Face au Togo vous avez sélectionné 21 joueurs, puis 22 face à l’Algérie avec à chaque fois un forfait non remplacé, et pourquoi n’avoir pas pris 23 comme en règle général et l’absence aussi d’un troisième gardien ?
Pour le troisième gardien ce n’est pas une nécessité, peut-être la prochaine fois on verra. On est toujours à temps de rappeler un gardien dans le cas échéant. C’est une possibilité. Après la difficulté pour moi c’est de me situer par rapport à Christophe Aifimi qui est pré convoqué mais en ce moment ne joue pas en club. J’essaye d’avoir des informations précises sur lui. Ce n’est pas définitif. C’est ponctuel. Après pour les forfaits non remplacés. Je perds un milieu de terrain (Mama Seibou). Honnêtement par rapport aux critères que je retiens, au temps de jeu, aux informations que je peux avoir. C’était difficile de le remplacer.

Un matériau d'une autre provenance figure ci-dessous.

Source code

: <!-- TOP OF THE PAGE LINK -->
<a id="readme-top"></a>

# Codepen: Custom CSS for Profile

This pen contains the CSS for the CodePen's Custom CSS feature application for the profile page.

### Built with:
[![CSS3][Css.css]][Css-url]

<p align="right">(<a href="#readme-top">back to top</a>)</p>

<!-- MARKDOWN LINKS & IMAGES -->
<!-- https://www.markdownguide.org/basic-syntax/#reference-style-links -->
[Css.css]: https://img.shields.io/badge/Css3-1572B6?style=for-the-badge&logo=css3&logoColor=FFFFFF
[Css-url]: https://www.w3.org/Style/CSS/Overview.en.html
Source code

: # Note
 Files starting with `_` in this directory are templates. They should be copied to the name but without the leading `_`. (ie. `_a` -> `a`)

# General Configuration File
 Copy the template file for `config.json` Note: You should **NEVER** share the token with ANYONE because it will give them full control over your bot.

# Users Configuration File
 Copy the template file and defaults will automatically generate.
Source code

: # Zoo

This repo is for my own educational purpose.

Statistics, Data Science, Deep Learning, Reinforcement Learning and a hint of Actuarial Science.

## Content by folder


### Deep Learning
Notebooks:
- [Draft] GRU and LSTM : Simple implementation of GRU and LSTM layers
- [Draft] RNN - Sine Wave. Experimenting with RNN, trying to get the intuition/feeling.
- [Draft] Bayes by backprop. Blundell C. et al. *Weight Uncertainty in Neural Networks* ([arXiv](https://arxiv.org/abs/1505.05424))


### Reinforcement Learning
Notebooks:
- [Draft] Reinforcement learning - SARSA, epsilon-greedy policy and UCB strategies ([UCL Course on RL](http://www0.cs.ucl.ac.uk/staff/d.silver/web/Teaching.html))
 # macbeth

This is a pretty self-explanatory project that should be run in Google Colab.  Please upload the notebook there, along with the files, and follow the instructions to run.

« Jules Koundé, pour l’instant sa priorité c’est l’équipe de France »
C’est votre deuxième passage à la tête de l’équipe béninoise. Il y un lot de joueurs que vous connaissiez et des nouveaux que vous découvrez, sans comparer au groupe d’il y a huit ans comment évaluez-vous le niveau actuel de l’effectif sur les deux premiers rassemblements ?
Il y a de la qualité. Aujourd’hui on a un effectif avec un noyau de joueurs qui sont des joueurs de qualités. Après cet effectif demanderait à être un peu amplifié en quantité et qualité à certains postes.
Lesquels par exemple…
Je l’ai dit au milieu de terrain pour l’instant on est un peu en difficulté. Il y a des postes où on peut essayer de trouver un peu de qualités. Faisons avec les joueurs béninois qui sont éligibles. On n’est pas un club où on peut recruter. De toute façon ce n’est pas possible, il faut composer avec les joueurs béninois qui sont là, qui jouent, qui sont performants. On verra. J’aurai le temps de découvrir le championnat local, de voir s’il y a des joueurs qui ont du potentiel et qui peuvent prétendre à venir compléter ce groupe des A.
En parlant du poste d’arrière droit, vous avez replacé Seidou Barazé à droite, entre Blida et Cotonou vous êtes satisfait de cette expérience ?
Seidou joue dans l’axe dans son club, comme Chaona d’ailleurs même milieu défensif. C’est un joueur qui sait s’adapter, c’est un joueur qui est vaillant, qui a du caractère, qui est présent dans les duels défensifs. On demande avant tout à un défenseur latéral de bien défendre. Après s’il apporte un plus offensif, cela n’en est que mieux mais la première des choses que j’ai demandé à Seidou surtout dans le contexte de ces deux matches contre l’Algérie c’était de bien défendre.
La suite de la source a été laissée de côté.